_Data items_
__________________________________________________

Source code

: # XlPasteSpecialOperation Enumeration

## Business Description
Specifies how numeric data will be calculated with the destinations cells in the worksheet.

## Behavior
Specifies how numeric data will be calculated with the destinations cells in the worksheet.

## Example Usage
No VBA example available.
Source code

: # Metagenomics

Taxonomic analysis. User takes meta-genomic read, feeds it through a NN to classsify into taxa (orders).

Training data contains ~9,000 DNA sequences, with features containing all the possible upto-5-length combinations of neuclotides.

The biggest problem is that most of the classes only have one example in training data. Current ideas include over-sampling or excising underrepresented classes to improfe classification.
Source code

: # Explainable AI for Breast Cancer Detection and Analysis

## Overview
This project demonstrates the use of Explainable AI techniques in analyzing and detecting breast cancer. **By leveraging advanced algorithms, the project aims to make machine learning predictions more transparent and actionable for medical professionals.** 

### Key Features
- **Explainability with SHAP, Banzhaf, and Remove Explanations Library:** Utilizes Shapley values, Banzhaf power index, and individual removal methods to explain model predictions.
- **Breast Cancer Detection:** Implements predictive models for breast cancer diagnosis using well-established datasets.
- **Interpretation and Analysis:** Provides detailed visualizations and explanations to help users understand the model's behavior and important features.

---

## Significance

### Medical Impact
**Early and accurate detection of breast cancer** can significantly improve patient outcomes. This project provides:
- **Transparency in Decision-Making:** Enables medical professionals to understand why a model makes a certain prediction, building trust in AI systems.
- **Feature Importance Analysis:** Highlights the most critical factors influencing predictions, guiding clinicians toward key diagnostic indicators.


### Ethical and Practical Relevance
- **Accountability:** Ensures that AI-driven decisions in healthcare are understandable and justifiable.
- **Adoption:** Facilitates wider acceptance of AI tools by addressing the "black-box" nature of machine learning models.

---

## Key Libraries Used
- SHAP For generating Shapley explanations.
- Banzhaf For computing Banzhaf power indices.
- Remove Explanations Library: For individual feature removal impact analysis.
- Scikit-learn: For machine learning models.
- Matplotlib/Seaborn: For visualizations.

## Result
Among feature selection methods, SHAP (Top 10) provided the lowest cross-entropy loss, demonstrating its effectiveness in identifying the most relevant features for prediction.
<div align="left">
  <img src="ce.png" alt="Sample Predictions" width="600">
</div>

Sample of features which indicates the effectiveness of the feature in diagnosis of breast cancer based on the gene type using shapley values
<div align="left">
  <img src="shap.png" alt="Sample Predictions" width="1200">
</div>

__________________________________________________

_PROBLEM DESCRIPTION_
Please transcribe only the lines in the records above running from the line that has "## Behavior" through the line that has "### Medical Impact", both included, exactly as they appear.

_RESPONSE TO THE EXERCISE_
## Behavior
Specifies how numeric data will be calculated with the destinations cells in the worksheet.

## Example Usage
No VBA example available.
Source code

: # Metagenomics

Taxonomic analysis. User takes meta-genomic read, feeds it through a NN to classsify into taxa (orders).

Training data contains ~9,000 DNA sequences, with features containing all the possible upto-5-length combinations of neuclotides.

The biggest problem is that most of the classes only have one example in training data. Current ideas include over-sampling or excising underrepresented classes to improfe classification.
Source code

: # Explainable AI for Breast Cancer Detection and Analysis

## Overview
This project demonstrates the use of Explainable AI techniques in analyzing and detecting breast cancer. **By leveraging advanced algorithms, the project aims to make machine learning predictions more transparent and actionable for medical professionals.** 

### Key Features
- **Explainability with SHAP, Banzhaf, and Remove Explanations Library:** Utilizes Shapley values, Banzhaf power index, and individual removal methods to explain model predictions.
- **Breast Cancer Detection:** Implements predictive models for breast cancer diagnosis using well-established datasets.
- **Interpretation and Analysis:** Provides detailed visualizations and explanations to help users understand the model's behavior and important features.

---

## Significance

### Medical Impact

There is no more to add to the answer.